When order effects are good. Before leaving the topic of order effects, it is important to note that order effects are not always bad; sometimes, researchers want an order effect because it is the variable being studied. For example, an educational researcher might be interested in the effects of practice on learning, a psychopharmacologist might be interested in carryover effects of drugs, or a person studying achievement motivation might be interested in sensitization effects, such as the effect on motivation of success followed by failure compared to the effect of failure followed by success. In none of these cases would it be appropriate to control order effects.
Experiments often consist of more than the traditional two groups, experimental and control. Experiments with more than two groups can be referred to as multiple-group designs. Multiple-group experiments (as well as two-group experiments) can involve either quantitative independent variables or qualitative independent variables. Quantitative independent variables vary by degree; the conditions of the independent variable—called levels in these cases—represent more or less of the independent variable. Drug dosage and the amount of time that person is allowed to study material before being tested on it are examples of quantitative independent variables. Qualitative independent variables vary by quality; the conditions of the independent variable represent different types or aspects of the independent variable. Different brands of drugs and the conditions under which a person studies are examples of qualitative independent variables. Let’s look at examples of research using each type of independent variable. Although these examples each use three levels or conditions of the independent variable, multiple-group designs can have as many groups as are needed to test the hypotheses being studied.

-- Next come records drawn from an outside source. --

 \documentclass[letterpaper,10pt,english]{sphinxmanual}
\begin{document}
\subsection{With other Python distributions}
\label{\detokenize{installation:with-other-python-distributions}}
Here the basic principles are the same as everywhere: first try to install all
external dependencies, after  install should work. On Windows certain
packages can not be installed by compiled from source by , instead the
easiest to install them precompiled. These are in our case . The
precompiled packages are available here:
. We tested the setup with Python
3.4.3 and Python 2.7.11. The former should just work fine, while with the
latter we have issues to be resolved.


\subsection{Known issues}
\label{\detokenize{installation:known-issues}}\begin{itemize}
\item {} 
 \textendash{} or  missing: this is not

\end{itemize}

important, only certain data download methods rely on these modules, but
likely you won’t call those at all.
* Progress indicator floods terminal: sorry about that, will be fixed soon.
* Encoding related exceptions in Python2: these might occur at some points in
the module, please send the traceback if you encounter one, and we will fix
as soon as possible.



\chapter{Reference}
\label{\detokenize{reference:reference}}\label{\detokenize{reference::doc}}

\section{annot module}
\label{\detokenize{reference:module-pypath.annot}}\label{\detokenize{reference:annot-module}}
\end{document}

When studying the effects of quantitative independent variables, researchers are usually interested in determining the effects on the dependent variable of adding more of the independent variable. These effects can be classified in terms of two general categories of relationships that can exist between an independent variable and a dependent variable. In linear relationships, scores on the dependent variable increase or decrease constantly as the level of the independent variable increases or decreases; the relationship can be graphed as a straight line. Panels (a) and (b) of Figure 9.2 illustrate the two types of linear relations. In a positive relationship, panel (a), scores on the dependent variable increase as the level of the independent variable increases; in a negative relationship, panel (b), scores on the dependent variable decrease as the level of the independent variable increases. In the second category of relationships, curvilinear relationships, the relationship between the independent variable and the dependent variable takes a form other than a straight line. Panel (c) of Figure 9.2 illustrates some curvilinear relationships.

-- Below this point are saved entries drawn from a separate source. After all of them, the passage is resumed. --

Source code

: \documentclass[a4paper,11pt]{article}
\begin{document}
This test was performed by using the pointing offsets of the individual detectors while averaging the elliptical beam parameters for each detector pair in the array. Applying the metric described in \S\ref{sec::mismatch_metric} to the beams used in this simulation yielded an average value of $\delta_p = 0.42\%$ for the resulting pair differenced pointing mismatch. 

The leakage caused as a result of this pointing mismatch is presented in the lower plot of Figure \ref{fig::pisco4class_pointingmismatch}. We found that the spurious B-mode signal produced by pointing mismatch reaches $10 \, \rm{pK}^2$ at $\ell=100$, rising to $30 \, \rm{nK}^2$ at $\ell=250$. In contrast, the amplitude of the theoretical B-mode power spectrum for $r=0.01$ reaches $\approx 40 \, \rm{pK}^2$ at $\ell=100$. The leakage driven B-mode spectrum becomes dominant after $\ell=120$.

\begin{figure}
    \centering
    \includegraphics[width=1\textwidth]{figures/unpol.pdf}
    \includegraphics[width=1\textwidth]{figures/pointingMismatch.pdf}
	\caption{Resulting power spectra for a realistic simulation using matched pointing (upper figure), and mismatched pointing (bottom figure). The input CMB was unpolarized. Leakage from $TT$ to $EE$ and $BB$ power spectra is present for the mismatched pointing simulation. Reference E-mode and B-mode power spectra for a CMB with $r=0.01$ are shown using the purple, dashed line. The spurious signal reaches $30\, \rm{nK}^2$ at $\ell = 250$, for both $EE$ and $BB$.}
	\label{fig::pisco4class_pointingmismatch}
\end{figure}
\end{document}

Examples of Linear and Curvilinear Relationships
Many researchers use designs with only two levels of an independent variable, in part because doing so maximizes simplicity and increases statistical power (Smith, 2000). However, there is a very good reason to consider using at least three levels of the variable of interest. Specifically, if there is a curvilinear relationship between the independent variable and the dependent variable, it can be found only if there are more than two levels of the independent variable. Why? If you have only two points on a graph, you can draw only a straight line between the two points, which represents a linear relationship. If you have more than two points, you can draw a curved line if that’s what the points represent. This idea is illustrated by three studies, described in the previous chapter, on the effect of a person’s degree of responsibility for a crime on how much punishment people think is appropriate.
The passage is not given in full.